PROBLEM TO SOLVE —
Write out all of the data exactly as it appears.
RAW DATA Start Marker
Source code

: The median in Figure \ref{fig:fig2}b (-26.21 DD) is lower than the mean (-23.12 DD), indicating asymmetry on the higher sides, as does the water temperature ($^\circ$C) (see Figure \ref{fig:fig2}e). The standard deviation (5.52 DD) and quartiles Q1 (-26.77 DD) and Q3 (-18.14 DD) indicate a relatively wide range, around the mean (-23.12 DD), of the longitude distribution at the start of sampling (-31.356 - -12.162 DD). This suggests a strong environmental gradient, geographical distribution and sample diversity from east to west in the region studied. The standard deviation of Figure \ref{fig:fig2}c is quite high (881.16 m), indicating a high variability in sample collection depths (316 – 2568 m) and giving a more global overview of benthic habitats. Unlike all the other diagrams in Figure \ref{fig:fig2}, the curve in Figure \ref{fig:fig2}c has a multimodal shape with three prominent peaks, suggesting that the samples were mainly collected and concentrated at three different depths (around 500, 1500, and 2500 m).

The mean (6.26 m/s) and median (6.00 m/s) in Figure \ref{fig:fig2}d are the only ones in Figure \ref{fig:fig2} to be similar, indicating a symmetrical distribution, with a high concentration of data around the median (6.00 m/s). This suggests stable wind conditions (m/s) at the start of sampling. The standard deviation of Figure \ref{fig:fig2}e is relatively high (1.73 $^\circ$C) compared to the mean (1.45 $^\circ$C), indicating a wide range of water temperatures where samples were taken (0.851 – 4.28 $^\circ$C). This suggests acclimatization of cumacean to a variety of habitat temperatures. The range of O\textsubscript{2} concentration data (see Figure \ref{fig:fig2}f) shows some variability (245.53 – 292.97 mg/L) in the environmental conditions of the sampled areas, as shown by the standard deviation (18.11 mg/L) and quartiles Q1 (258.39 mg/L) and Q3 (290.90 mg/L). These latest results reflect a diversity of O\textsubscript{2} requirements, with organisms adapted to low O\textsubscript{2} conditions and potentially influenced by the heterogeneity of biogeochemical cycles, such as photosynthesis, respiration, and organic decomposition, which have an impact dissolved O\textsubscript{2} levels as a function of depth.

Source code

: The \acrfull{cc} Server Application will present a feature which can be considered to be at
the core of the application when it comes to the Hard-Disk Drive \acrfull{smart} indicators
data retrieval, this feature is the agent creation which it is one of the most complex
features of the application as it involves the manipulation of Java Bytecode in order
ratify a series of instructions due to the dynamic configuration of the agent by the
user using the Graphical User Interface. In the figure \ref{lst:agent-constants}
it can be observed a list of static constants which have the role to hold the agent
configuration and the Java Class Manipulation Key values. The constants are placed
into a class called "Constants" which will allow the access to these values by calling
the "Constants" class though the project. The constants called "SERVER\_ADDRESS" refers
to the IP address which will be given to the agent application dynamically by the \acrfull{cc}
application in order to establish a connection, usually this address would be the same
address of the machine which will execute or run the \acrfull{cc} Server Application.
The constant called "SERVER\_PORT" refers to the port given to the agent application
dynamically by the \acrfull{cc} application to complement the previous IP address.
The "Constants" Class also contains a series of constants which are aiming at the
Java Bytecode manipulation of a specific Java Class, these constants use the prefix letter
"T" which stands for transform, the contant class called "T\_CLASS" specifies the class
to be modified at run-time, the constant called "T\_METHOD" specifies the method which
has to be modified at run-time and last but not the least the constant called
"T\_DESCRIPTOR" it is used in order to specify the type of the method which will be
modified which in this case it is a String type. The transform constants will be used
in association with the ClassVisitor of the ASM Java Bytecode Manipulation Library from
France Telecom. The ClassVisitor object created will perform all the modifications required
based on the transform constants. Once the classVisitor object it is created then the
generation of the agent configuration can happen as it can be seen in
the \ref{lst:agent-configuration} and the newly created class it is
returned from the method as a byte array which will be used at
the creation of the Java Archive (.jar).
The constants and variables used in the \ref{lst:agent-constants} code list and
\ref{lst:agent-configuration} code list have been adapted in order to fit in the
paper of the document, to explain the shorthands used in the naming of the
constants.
RAW DATA End Marker
RESPONSE TO THE TASK —
Source code

: The median in Figure \ref{fig:fig2}b (-26.21 DD) is lower than the mean (-23.12 DD), indicating asymmetry on the higher sides, as does the water temperature ($^\circ$C) (see Figure \ref{fig:fig2}e). The standard deviation (5.52 DD) and quartiles Q1 (-26.77 DD) and Q3 (-18.14 DD) indicate a relatively wide range, around the mean (-23.12 DD), of the longitude distribution at the start of sampling (-31.356 - -12.162 DD). This suggests a strong environmental gradient, geographical distribution and sample diversity from east to west in the region studied. The standard deviation of Figure \ref{fig:fig2}c is quite high (881.16 m), indicating a high variability in sample collection depths (316 – 2568 m) and giving a more global overview of benthic habitats. Unlike all the other diagrams in Figure \ref{fig:fig2}, the curve in Figure \ref{fig:fig2}c has a multimodal shape with three prominent peaks, suggesting that the samples were mainly collected and concentrated at three different depths (around 500, 1500, and 2500 m).

The mean (6.26 m/s) and median (6.00 m/s) in Figure \ref{fig:fig2}d are the only ones in Figure \ref{fig:fig2} to be similar, indicating a symmetrical distribution, with a high concentration of data around the median (6.00 m/s). This suggests stable wind conditions (m/s) at the start of sampling. The standard deviation of Figure \ref{fig:fig2}e is relatively high (1.73 $^\circ$C) compared to the mean (1.45 $^\circ$C), indicating a wide range of water temperatures where samples were taken (0.851 – 4.28 $^\circ$C). This suggests acclimatization of cumacean to a variety of habitat temperatures. The range of O\textsubscript{2} concentration data (see Figure \ref{fig:fig2}f) shows some variability (245.53 – 292.97 mg/L) in the environmental conditions of the sampled areas, as shown by the standard deviation (18.11 mg/L) and quartiles Q1 (258.39 mg/L) and Q3 (290.90 mg/L). These latest results reflect a diversity of O\textsubscript{2} requirements, with organisms adapted to low O\textsubscript{2} conditions and potentially influenced by the heterogeneity of biogeochemical cycles, such as photosynthesis, respiration, and organic decomposition, which have an impact dissolved O\textsubscript{2} levels as a function of depth.

Source code

: The \acrfull{cc} Server Application will present a feature which can be considered to be at
the core of the application when it comes to the Hard-Disk Drive \acrfull{smart} indicators
data retrieval, this feature is the agent creation which it is one of the most complex
features of the application as it involves the manipulation of Java Bytecode in order
ratify a series of instructions due to the dynamic configuration of the agent by the
user using the Graphical User Interface. In the figure \ref{lst:agent-constants}
it can be observed a list of static constants which have the role to hold the agent
configuration and the Java Class Manipulation Key values. The constants are placed
into a class called "Constants" which will allow the access to these values by calling
the "Constants" class though the project. The constants called "SERVER\_ADDRESS" refers
to the IP address which will be given to the agent application dynamically by the \acrfull{cc}
application in order to establish a connection, usually this address would be the same
address of the machine which will execute or run the \acrfull{cc} Server Application.
The constant called "SERVER\_PORT" refers to the port given to the agent application
dynamically by the \acrfull{cc} application to complement the previous IP address.
The "Constants" Class also contains a series of constants which are aiming at the
Java Bytecode manipulation of a specific Java Class, these constants use the prefix letter
"T" which stands for transform, the contant class called "T\_CLASS" specifies the class
to be modified at run-time, the constant called "T\_METHOD" specifies the method which
has to be modified at run-time and last but not the least the constant called
"T\_DESCRIPTOR" it is used in order to specify the type of the method which will be
modified which in this case it is a String type. The transform constants will be used
in association with the ClassVisitor of the ASM Java Bytecode Manipulation Library from
France Telecom. The ClassVisitor object created will perform all the modifications required
based on the transform constants. Once the classVisitor object it is created then the
generation of the agent configuration can happen as it can be seen in
the \ref{lst:agent-configuration} and the newly created class it is
returned from the method as a byte array which will be used at
the creation of the Java Archive (.jar).
The constants and variables used in the \ref{lst:agent-constants} code list and
\ref{lst:agent-configuration} code list have been adapted in order to fit in the
paper of the document, to explain the shorthands used in the naming of the
constants.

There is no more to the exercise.